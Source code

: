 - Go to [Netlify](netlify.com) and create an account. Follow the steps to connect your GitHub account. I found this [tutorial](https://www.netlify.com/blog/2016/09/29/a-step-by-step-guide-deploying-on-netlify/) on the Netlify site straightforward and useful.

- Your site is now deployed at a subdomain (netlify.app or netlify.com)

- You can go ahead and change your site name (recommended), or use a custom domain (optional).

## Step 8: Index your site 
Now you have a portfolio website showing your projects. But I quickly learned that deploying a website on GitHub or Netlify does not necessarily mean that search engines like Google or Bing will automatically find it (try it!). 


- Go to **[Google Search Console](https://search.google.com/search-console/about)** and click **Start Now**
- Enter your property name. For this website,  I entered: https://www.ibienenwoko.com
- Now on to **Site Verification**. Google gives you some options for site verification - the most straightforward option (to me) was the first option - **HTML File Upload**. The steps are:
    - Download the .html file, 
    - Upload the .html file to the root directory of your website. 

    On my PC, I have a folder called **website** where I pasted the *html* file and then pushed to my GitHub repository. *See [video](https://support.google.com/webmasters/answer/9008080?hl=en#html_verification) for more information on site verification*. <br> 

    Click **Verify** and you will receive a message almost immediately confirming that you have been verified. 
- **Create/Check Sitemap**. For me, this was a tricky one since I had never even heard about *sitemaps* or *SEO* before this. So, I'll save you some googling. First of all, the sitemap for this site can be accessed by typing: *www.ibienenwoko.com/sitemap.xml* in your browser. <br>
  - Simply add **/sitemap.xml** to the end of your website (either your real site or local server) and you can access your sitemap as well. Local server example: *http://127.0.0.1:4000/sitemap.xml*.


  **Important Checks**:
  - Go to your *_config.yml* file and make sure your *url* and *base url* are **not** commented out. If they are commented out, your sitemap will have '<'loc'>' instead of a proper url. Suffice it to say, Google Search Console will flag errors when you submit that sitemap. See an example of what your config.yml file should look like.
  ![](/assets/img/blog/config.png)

- - - - - - -

- [BRIEF] Find where the line with "- Download the" sits in the material above, then copy exactly from it through the line with "- Simply add". Add no other line.

- [SOLUTION TO THIS PROBLEM]
    - Download the .html file, 
    - Upload the .html file to the root directory of your website. 

    On my PC, I have a folder called **website** where I pasted the *html* file and then pushed to my GitHub repository. *See [video](https://support.google.com/webmasters/answer/9008080?hl=en#html_verification) for more information on site verification*. <br> 

    Click **Verify** and you will receive a message almost immediately confirming that you have been verified. 
- **Create/Check Sitemap**. For me, this was a tricky one since I had never even heard about *sitemaps* or *SEO* before this. So, I'll save you some googling. First of all, the sitemap for this site can be accessed by typing: *www.ibienenwoko.com/sitemap.xml* in your browser. <br>
  - Simply add **/sitemap.xml** to the end of your website (either your real site or local server) and you can access your sitemap as well. Local server example: *http://127.0.0.1:4000/sitemap.xml*.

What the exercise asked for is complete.